Clarifications needed for a question concerning ${\rm Aut}(\mathbb{Z}_{2}\times \mathbb{Z}_{2})\cong S_{3}$
I am trying to show ${\rm Aut}(\mathbb{Z}_{2}\times \mathbb{Z}_{2})\cong S_{3}$. So in the included image, example 8, it asks the reader to find all the automorphism group in the set $\mathbb{Z}_{2}\times \mathbb{Z}_{2}$. The solution states:
Every automorphism of $\mathbb{Z}_{2}\times \mathbb{Z}_{2}$ must leave the identity $(0,0)$ fixed. However, the three other elements are algebraically identical--for instance, they are each of order 2 and commute with the other elements. So any of the six permutations of them gives an automorphism. Thus ${\rm Aut}(\mathbb{Z}_{2}\times \mathbb{Z}_{2})\cong D_{3}$. We can also represent these automorphism as $2 \times 2$ matrices from the ring of matrices $M_{2}(\mathbb{Z}_{2})$, mapping the four vectors [0 0], [1 0], [0 1], [1 1] to themselves.
I am confused about what the sentence "we can also represent these automorphism as $2 \times 2$ matrices from the ring of matrices $M_{2}(\mathbb{Z}_{2})$, mapping the four vectors [0 0], [1 0], [0 1], [1 1] to themselves." means. I mean is it saying that the reader can create some sort of isomorphic linear transformations sending each one of those four vectors to a two by two matrix with a determinant equal to one? Or does it mean something else. I am also not clear in how to transcribe that sentence into mathematical notation. Thank you in advance.
Solution 1:
Every automorphism of $G:=(\Bbb{Z}/2\Bbb{Z})\times(\Bbb{Z}/2\Bbb{Z})$ is a bijection from $G$ to itself. Moreover any automorphism maps $(0,0)$ to $(0,0)$. From here it is not difficult to check that any such automorphism is in fact an $\Bbb{F}_2$-linear map, where $\Bbb{F}_2=\Bbb{Z}/2\Bbb{Z}$ is the field of two elements.

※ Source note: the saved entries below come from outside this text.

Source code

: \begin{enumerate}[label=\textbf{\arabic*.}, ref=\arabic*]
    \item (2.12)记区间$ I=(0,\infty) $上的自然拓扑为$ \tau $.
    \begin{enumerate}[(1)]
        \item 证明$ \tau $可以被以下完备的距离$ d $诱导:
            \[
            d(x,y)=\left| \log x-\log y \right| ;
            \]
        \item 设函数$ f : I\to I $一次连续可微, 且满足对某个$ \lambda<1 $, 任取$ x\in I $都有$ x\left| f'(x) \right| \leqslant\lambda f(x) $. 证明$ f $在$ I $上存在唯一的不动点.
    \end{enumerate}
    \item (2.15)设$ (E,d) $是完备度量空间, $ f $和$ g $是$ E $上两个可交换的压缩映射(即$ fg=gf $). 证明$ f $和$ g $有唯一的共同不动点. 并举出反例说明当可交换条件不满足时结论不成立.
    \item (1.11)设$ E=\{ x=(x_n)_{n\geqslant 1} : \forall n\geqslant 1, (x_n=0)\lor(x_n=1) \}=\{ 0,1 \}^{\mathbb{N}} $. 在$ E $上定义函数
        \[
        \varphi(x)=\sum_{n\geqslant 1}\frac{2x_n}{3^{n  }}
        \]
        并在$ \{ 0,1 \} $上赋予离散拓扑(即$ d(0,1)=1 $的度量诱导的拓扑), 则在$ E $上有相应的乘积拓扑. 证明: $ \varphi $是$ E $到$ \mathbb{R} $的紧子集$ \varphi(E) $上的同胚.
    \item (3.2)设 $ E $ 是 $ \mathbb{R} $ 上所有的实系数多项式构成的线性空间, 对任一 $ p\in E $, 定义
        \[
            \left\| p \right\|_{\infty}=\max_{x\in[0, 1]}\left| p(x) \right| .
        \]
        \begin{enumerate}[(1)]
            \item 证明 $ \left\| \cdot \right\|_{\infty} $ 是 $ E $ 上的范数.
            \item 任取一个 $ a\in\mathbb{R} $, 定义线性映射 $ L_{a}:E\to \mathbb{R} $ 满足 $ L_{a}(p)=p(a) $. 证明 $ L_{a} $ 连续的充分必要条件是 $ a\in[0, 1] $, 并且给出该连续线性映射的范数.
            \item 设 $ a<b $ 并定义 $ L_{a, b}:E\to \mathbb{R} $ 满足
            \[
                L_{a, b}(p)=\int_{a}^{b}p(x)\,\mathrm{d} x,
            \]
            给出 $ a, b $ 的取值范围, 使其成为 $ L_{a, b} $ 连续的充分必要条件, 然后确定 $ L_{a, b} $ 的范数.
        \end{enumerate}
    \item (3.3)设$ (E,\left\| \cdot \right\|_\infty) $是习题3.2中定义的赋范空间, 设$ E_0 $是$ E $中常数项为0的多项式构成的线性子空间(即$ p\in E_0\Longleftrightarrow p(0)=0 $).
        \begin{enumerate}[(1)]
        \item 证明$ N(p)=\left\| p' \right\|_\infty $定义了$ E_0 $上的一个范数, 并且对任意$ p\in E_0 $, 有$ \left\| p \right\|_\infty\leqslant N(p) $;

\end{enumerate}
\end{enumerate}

Every $\Bbb{F}_2$-linear map from $G=\Bbb{F}_2^2$ to itself can be represented by a $2\times2$-matrix with coefficients in $\Bbb{F}_2$. This is what the quoted sentence intends to convey; that there exists a map $$\operatorname{Aut}(G)\ \longrightarrow\ \operatorname{GL}_2(\Bbb{F}_2),$$ that maps automorphisms of $G$ to (invertible) $2\times2$-matrices over $\Bbb{F}_2$. Such a map is in fact an isomorphism, but the text you quote does not make a convincing argument that this is so, in my humble opinion.